Thank you all again. This is a turning point in my life. The time is now.

freethinking 10-21-2011 11:53 AM

Wow, you are really at a turning point! It sounds like you have a lot going on with your marriage as well as exploring how it is you go about quitting while also reacting to the issues you encounter to quitting.

If you do not feel comfy with AA, there is something called SMART Recovery that also has meetings (just not as frequently). Mine are held a few towns over so I don't run much risk of anyone I know seeing me there.

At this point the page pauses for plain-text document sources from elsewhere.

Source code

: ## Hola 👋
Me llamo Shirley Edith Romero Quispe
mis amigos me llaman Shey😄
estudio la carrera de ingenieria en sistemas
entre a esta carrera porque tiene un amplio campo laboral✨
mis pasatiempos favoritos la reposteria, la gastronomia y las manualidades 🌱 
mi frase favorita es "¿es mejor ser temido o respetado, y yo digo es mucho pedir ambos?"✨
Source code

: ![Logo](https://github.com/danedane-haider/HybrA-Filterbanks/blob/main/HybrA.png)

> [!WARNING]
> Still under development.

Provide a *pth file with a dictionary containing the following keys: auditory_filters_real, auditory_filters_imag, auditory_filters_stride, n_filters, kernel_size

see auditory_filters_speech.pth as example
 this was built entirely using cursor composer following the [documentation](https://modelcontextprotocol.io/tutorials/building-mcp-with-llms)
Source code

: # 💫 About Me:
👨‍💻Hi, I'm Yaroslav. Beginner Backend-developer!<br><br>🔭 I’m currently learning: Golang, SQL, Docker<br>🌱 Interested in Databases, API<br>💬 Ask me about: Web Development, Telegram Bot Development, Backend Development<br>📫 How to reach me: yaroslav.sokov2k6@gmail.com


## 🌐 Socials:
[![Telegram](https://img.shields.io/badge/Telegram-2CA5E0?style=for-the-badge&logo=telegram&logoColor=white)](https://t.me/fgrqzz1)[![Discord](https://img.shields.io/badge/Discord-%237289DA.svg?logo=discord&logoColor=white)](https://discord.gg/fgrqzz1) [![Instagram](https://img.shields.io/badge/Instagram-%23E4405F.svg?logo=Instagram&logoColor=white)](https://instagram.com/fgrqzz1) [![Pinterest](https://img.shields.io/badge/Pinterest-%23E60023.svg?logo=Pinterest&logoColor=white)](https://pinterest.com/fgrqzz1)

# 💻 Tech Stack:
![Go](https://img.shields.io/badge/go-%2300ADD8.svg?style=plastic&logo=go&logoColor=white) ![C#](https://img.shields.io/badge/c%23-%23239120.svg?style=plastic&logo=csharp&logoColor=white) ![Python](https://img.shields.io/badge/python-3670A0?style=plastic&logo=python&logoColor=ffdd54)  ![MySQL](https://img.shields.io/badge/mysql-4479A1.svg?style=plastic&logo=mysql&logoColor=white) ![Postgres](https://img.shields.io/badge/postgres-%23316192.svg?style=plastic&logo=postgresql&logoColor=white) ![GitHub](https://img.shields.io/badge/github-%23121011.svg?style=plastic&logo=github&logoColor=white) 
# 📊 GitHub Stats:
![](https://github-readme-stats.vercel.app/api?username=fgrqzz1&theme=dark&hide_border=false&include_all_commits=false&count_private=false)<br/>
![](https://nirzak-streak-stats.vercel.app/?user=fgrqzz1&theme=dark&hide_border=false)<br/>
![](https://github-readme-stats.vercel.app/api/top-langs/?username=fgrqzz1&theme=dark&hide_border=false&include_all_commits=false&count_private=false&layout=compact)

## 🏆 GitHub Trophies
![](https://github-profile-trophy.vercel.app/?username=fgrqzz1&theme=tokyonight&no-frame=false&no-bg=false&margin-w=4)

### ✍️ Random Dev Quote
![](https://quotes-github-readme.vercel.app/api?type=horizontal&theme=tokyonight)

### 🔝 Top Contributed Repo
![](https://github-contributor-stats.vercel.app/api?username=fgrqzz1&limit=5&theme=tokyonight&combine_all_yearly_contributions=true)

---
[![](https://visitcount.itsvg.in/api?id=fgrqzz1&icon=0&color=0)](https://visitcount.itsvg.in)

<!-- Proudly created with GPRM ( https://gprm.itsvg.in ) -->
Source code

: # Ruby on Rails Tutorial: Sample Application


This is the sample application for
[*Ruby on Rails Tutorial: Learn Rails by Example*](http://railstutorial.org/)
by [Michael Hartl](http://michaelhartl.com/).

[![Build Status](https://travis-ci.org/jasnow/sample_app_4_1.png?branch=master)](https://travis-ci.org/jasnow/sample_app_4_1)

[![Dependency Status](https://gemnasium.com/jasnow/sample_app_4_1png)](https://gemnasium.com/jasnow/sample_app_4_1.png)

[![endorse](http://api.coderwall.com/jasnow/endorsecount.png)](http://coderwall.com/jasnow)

The thread on AVRT (here, on this board) has been really helpful to me. I don't subscribe to one philosophy wholly, but the concept of separating the addictive voice (the voice that told you that you could have a seizure so to go drink, for example) from the real you (the person who wants to quit) has been a very useful tool for me in dealing with thoughts to drink.

Stick around!

FT 10-21-2011 04:10 PM

Hi AlaskaGirl,

Gneiss totally nailed it as to the reason I felt you should see a doctor for detox. It isn't only the AMOUNT of alcohol you ingest, it is your response to it. Drinking to the point of blackout means a LOT of alcohol for some, but less for others. Either way, it is a sign that toxicity has been reached.

Do be careful. And do something now. You are wise to listen to the people here who have nothing to gain or lose by telling you like it is.

Keep up posted on your progress!

FT

BennyHill 10-21-2011 05:26 PM

Welcome, AlaskaGirl!

Congrats on your choice to sober up, and best wishes in your recovery!